Comix Asylum recently had the chance to chat with Kevin A. Boyd, owner of the Comic Book Lounge in downtown Toronto. Kevin dishes on everything from the year that was, the state of the industry and what to expect in the world of comics in 2015 and beyond.
CA: With 2014 in the rear view mirror do you have any thoughts on the past year in comics?
KB: I’d say the return of Amazing Spider-Man and the Death of Wolverine were two of the high points. DC Comics (Batman line aside) have gone into a freefall and no one seems to be acknowledging that there is a problem on the publishing level because their current priority is moving offices from the East to West coast. Marvel blew DC out of the water in terms of reader interest and sales, as did Image Comics. The rising number of discount booksellers in the downtown core ordering and selling graphic novels cheaply, undermining and eroding interest in book sales at comic shops, (forced) us to increase attention on novelty items to pay our rents and employees.
CA: Is there anything else that you’re excited about as a retailer or a fan?
KB: Image Comics is producing some of the best, original comic book content and they are selling up a storm. Trade collections of popular Image series dominate our book sales in the shop and at conventions.
CA: What was 2014 like for smaller publishers and independent creators?
KB: I think it’s getting to be a better market for smaller publishers and independent creators because they are finding workarounds for the problems associated with the Direct Market. In particular – crowd-funding (Kickstarter, Indiegogo) became the popular means to get comics out there, bypassing our archaic one distributor Direct Market and the comics retail level (unless we want to buy in with retailer packages). Unfortunately, we saw a decline in interest in smaller publishers in 2014 – except for Image, 2014 was a boom year for them, so much so I don’t consider them to be a small publisher.
CA: What are your thoughts on what Marvel and DC have planned for their characters in the world of cinema?
KB: I’m excited. Definitely we know Marvel can deliver movies that fans love, but fans are excited about the DC line-up and hope that they can also pull it off.
CA: Comic book and sci-fi/fantasy related programming is currently dominating the small screen. With a plethora of shows set to debut this year, what are your thoughts on the state of comic books and television?
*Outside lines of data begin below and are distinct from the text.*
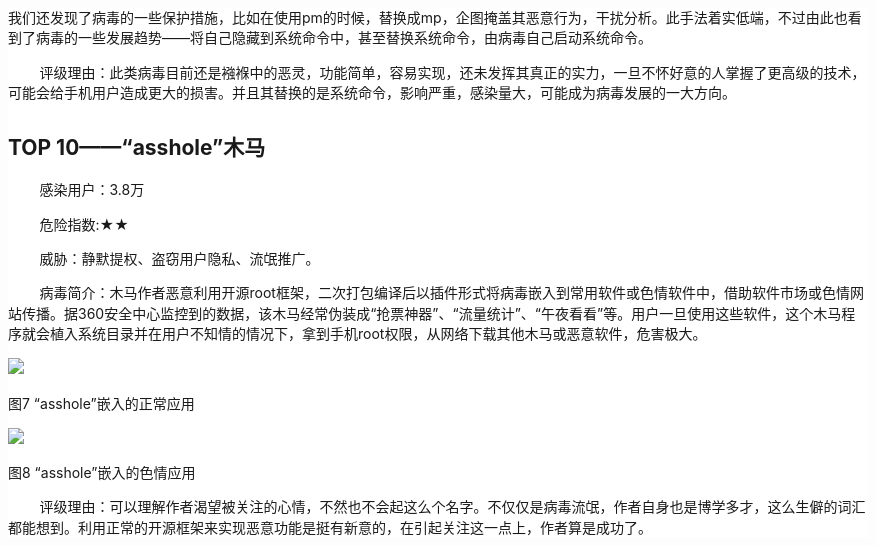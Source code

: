 我们还发现了病毒的一些保护措施，比如在使用pm的时候，替换成mp，企图掩盖其恶意行为，干扰分析。此手法着实低端，不过由此也看到了病毒的一些发展趋势——将自己隐藏到系统命令中，甚至替换系统命令，由病毒自己启动系统命令。

        评级理由：此类病毒目前还是襁褓中的恶灵，功能简单，容易实现，还未发挥其真正的实力，一旦不怀好意的人掌握了更高级的技术，可能会给手机用户造成更大的损害。并且其替换的是系统命令，影响严重，感染量大，可能成为病毒发展的一大方向。

## TOP 10——“asshole”木马

        感染用户：3.8万

        危险指数:★★

        威胁：静默提权、盗窃用户隐私、流氓推广。

        病毒简介：木马作者恶意利用开源root框架，二次打包编译后以插件形式将病毒嵌入到常用软件或色情软件中，借助软件市场或色情网站传播。据360安全中心监控到的数据，该木马经常伪装成“抢票神器”、“流量统计”、“午夜看看”等。用户一旦使用这些软件，这个木马程序就会植入系统目录并在用户不知情的情况下，拿到手机root权限，从网络下载其他木马或恶意软件，危害极大。

[![](https://p2.ssl.qhimg.com/t017f7b0c8953a286ac.jpg)](http://image.3001.net/images/20160218/14557798628206.jpg)<br>

图7 “asshole”嵌入的正常应用

[![](https://p4.ssl.qhimg.com/t016170ab5c2cdac125.jpg)](http://image.3001.net/images/20160218/14557798813685.jpg)<br>

图8 “asshole”嵌入的色情应用

        评级理由：可以理解作者渴望被关注的心情，不然也不会起这么个名字。不仅仅是病毒流氓，作者自身也是博学多才，这么生僻的词汇都能想到。利用正常的开源框架来实现恶意功能是挺有新意的，在引起关注这一点上，作者算是成功了。
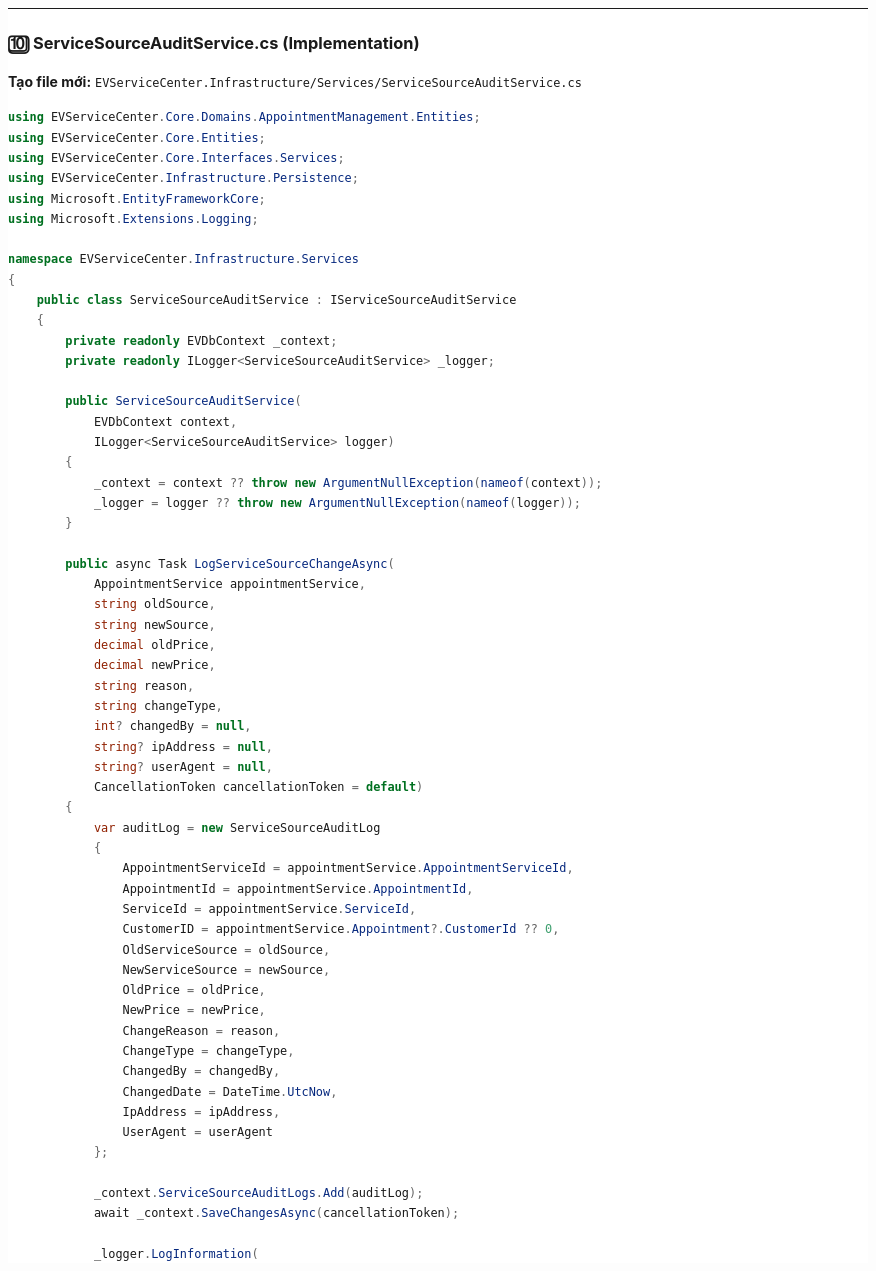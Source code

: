 
---

### 🔟 **ServiceSourceAuditService.cs** (Implementation)

**Tạo file mới:** `EVServiceCenter.Infrastructure/Services/ServiceSourceAuditService.cs`

```csharp
using EVServiceCenter.Core.Domains.AppointmentManagement.Entities;
using EVServiceCenter.Core.Entities;
using EVServiceCenter.Core.Interfaces.Services;
using EVServiceCenter.Infrastructure.Persistence;
using Microsoft.EntityFrameworkCore;
using Microsoft.Extensions.Logging;

namespace EVServiceCenter.Infrastructure.Services
{
    public class ServiceSourceAuditService : IServiceSourceAuditService
    {
        private readonly EVDbContext _context;
        private readonly ILogger<ServiceSourceAuditService> _logger;

        public ServiceSourceAuditService(
            EVDbContext context,
            ILogger<ServiceSourceAuditService> logger)
        {
            _context = context ?? throw new ArgumentNullException(nameof(context));
            _logger = logger ?? throw new ArgumentNullException(nameof(logger));
        }

        public async Task LogServiceSourceChangeAsync(
            AppointmentService appointmentService,
            string oldSource,
            string newSource,
            decimal oldPrice,
            decimal newPrice,
            string reason,
            string changeType,
            int? changedBy = null,
            string? ipAddress = null,
            string? userAgent = null,
            CancellationToken cancellationToken = default)
        {
            var auditLog = new ServiceSourceAuditLog
            {
                AppointmentServiceId = appointmentService.AppointmentServiceId,
                AppointmentId = appointmentService.AppointmentId,
                ServiceId = appointmentService.ServiceId,
                CustomerID = appointmentService.Appointment?.CustomerId ?? 0,
                OldServiceSource = oldSource,
                NewServiceSource = newSource,
                OldPrice = oldPrice,
                NewPrice = newPrice,
                ChangeReason = reason,
                ChangeType = changeType,
                ChangedBy = changedBy,
                ChangedDate = DateTime.UtcNow,
                IpAddress = ipAddress,
                UserAgent = userAgent
            };

            _context.ServiceSourceAuditLogs.Add(auditLog);
            await _context.SaveChangesAsync(cancellationToken);

            _logger.LogInformation(
```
KB: It’s kind of the reverse of the movies, as DC dominates on television with quality programs that are getting traction. Walking Dead is a cultural phenomenon, so I’m curious to see if they can replicate it with the spin-off and with Kirkman’s Outcast series. On top of that great genre shows like The Strain and Penny Dreadful are of great appeal to comics fans.
CA: How does the comic book industry look moving into 2015 and beyond?
KB: DC needs to get back into the game. Marvel’s Secret Wars plans have people excited and nervous. Image continues to line up great books by great creators. Other publishers struggle to fit in around the rack. So I see it as a mixed bag, overall positive but with lots of room for improvement.
CA: What can we look forward to from the Comic Book Lounge in 2015?
KB: Our third year of operations ends on February 7th and as we are on the verge of starting our fourth we are at a crossroads. Our lease expires at the end of April so I’m looking at locations and options. It was a fun experiment – for three years the Lounge has shared space with other similarly minded businesses such as Guerilla Printing, the Toronto Cartoonists Workshop, the Temple of Toys and Back Space Toronto. But the experiment works when everyone is doing well, and while the Lounge has proven to be reliable and the lynchpin for the site, the other businesses haven’t been so lucky, especially with some of the weather issues and other challenges facing the downtown core. So while I explore options, I have to make sure the Lounge is more autonomous in the process.